Brexit: primi stop ai piani di Boris Johnson
Il premier britannico, Boris Johnson, ha subito le prime sconfitte (per la precisione quattro, su quattro votazioni) alla Camera dei Comuni ed alla Camera dei Lord e vorrebbe chiedere il voto anticipato. Il tema del contendere è sempre lo stesso, la Brexit, con l’incubo dell’uscita del Regno Unito dall’Unione Europea (UE) senza un accordo (il cosiddetto no deal), il 31 ottobre, e l’aggravante della sospensione del Parlamento dalla seconda settimana di settembre fino al 14 ottobre.
Lo scorso martedì, la Camera dei Comuni ha respinto la proposta di un voto anticipato al 15 ottobre, che richiedeva la maggioranza dei 2/3 dell’assemblea. Infatti, oltre 20 deputati Tory, il partito conservatore dello stesso Johnson, si sono schierati contro tale opzione e sono stati espulsi.
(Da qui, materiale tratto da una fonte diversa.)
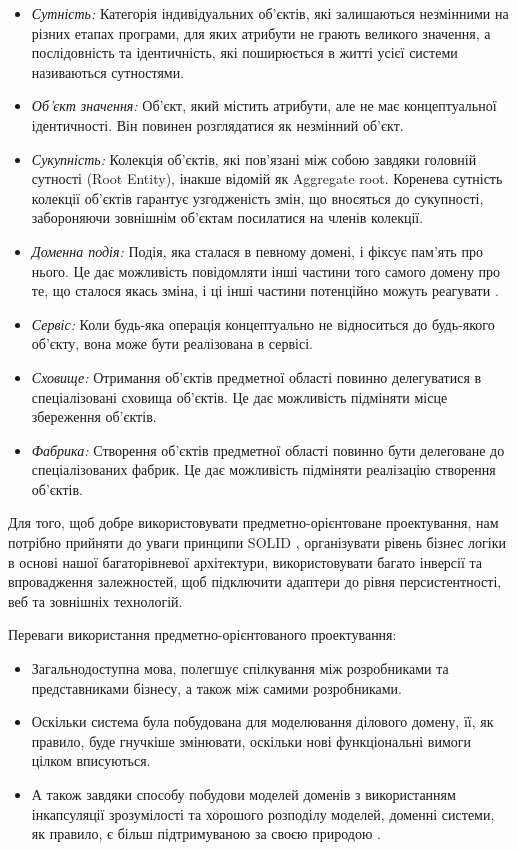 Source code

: \begin{itemize}
	\item \emph{Сутність:} Категорія індивідуальних об'єктів,
		які залишаються незмінними на різних етапах програми,
		для яких атрибути не грають великого значення, а послідовність та ідентичність,
		які поширюється в житті усієї системи називаються сутностями.
	\item \emph{Об'єкт значення:} Об'єкт, який містить атрибути,
		але не має концептуальної ідентичності. Він повинен розглядатися як незмінний об'єкт.
	\item \emph{Сукупність:} Колекція об'єктів, які пов'язані між собою завдяки
		головній сутності (Root Entity), інакше відомій як Aggregate root.
		Коренева сутність колекції об'єктів гарантує узгодженість змін,
		що вносяться до сукупності, забороняючи зовнішнім об'єктам посилатися на членів колекції.
	\item \emph{Доменна подія:} Подія, яка сталася в певному домені, і фіксує пам'ять про нього.
		Це дає можливість повідомляти інші частини того самого домену про те,
		що сталося якась зміна, і ці інші частини потенційно можуть реагувати \cite{de-article}.
	\item \emph{Сервіс:} Коли будь-яка операція концептуально не відноситься до будь-якого об'єкту,
		вона може бути реалізована в сервісі.
	\item \emph{Сховище:} Отримання об'єктів предметної області повинно делегуватися
		в спеціалізовані сховища об'єктів. Це дає можливість підміняти місце збереження об'єктів.
	\item \emph{Фабрика:} Створення об'єктів предметної області повинно бути делеговане до
		спеціалізованих фабрик. Це дає можливість підміняти реалізацію створення об'єктів.
\end{itemize}

Для того, щоб добре використовувати предметно-орієнтоване проектування,
нам потрібно прийняти до уваги принципи SOLID \cite{solid-martin},
організувати рівень бізнес логіки в основі нашої багаторівневої архітектури,
використовувати багато інверсії та впровадження залежностей,
щоб підключити адаптери до рівня персистентності, веб та зовнішніх технологій.

Переваги використання предметно-орієнтованого проектування:

\begin{itemize}
		\item Загальнодоступна мова, полегшує спілкування між
			розробниками та представниками бізнесу, а також між самими розробниками.
		\item Оскільки система була побудована для моделювання ділового домену,
			її, як правило, буде гнучкіше змінювати,
			оскільки нові функціональні вимоги цілком вписуються.
		\item А також завдяки способу побудови моделей доменів з використанням
			інкапсуляції зрозумілості та хорошого розподілу моделей,
			доменні системи, як правило, є більш підтримуваною за своєю природою \cite{ddd-pros-cons}.
\end{itemize}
Jeremy Corbyn, leader del partito laburista all’opposizione, ha dichiarato di non avere intenzione di andare al voto prima di essersi assicurati che non ci sarà una Brexit senza l’approvazione preventiva di un accordo.
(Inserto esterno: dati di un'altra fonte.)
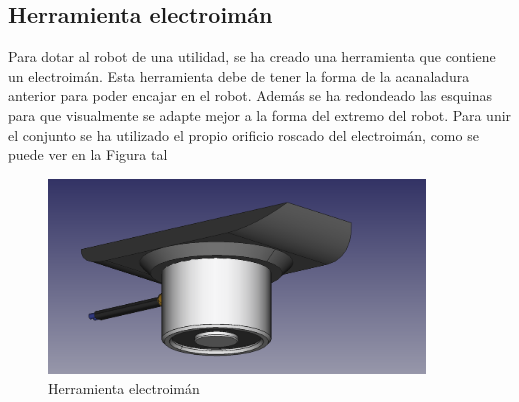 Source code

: \subsection{Herramienta electroimán}
\noindent Para dotar al robot de una utilidad, se ha creado una herramienta que contiene un electroimán. Esta herramienta debe de tener la forma 
de la acanaladura anterior para poder encajar en el robot. Además se ha redondeado las esquinas para que visualmente se adapte mejor a la 
forma del extremo del robot. Para unir el conjunto se ha utilizado el propio orificio roscado del electroimán, como se puede ver en la Figura tal
\begin{figure} [ht!]
  \begin{center}
    \includegraphics[width=10cm]{figs/electroiman_solo.png}
  \end{center}
  \caption{Herramienta electroimán}
\end{figure}\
La Camera dei Lord, a notte fonda, ha deciso che il cosiddetto disegno di legge “Benn”, che prevede l’impossibilità di arrivare ad una Brexit senza l’approvazione di un accordo, obbligando quindi il governo a chiedere una proroga dell’uscita all’UE, compia tutto l’iter parlamentare prima della sospensione dell’assemblea richiesta da Johnson. Ciò fa seguito ad un’analoga decisione da parte della Camera dei Comuni. Il disegno di legge ritornerà alla Camera dei Comuni per la definitiva approvazione, dove si escludono possibilità di ostruzionismo.
Nel frattempo, la Commissione europea continua a prepararsi alla prospettiva di un no deal, chiedendo agli Stati membri il via libera, sui quali essi si esprimeranno entro la fine di ottobre, allo stanziamento di 600 milioni di euro da un fondo di emergenza dell’UE, creato nel 2002, per aiutare gli Stati membri ad affrontare catastrofi naturali come inondazioni, tempeste, eruzioni vulcaniche e incendi boschivi, assimilando appunto la Brexit a un grave disastro.
Ulteriori risorse saranno rese disponibili dal fondo di adeguamento alla globalizzazione dell’UE, destinato a sostenere i lavoratori che perdono il lavoro a seguito di crisi industriali. Infatti, la Commissione europea ritiene che se il Regno Unito uscirà dall’UE senza un accordo il 31 ottobre, ci sarà un impatto significativo sugli schemi commerciali, sulla crescita e sull’occupazione.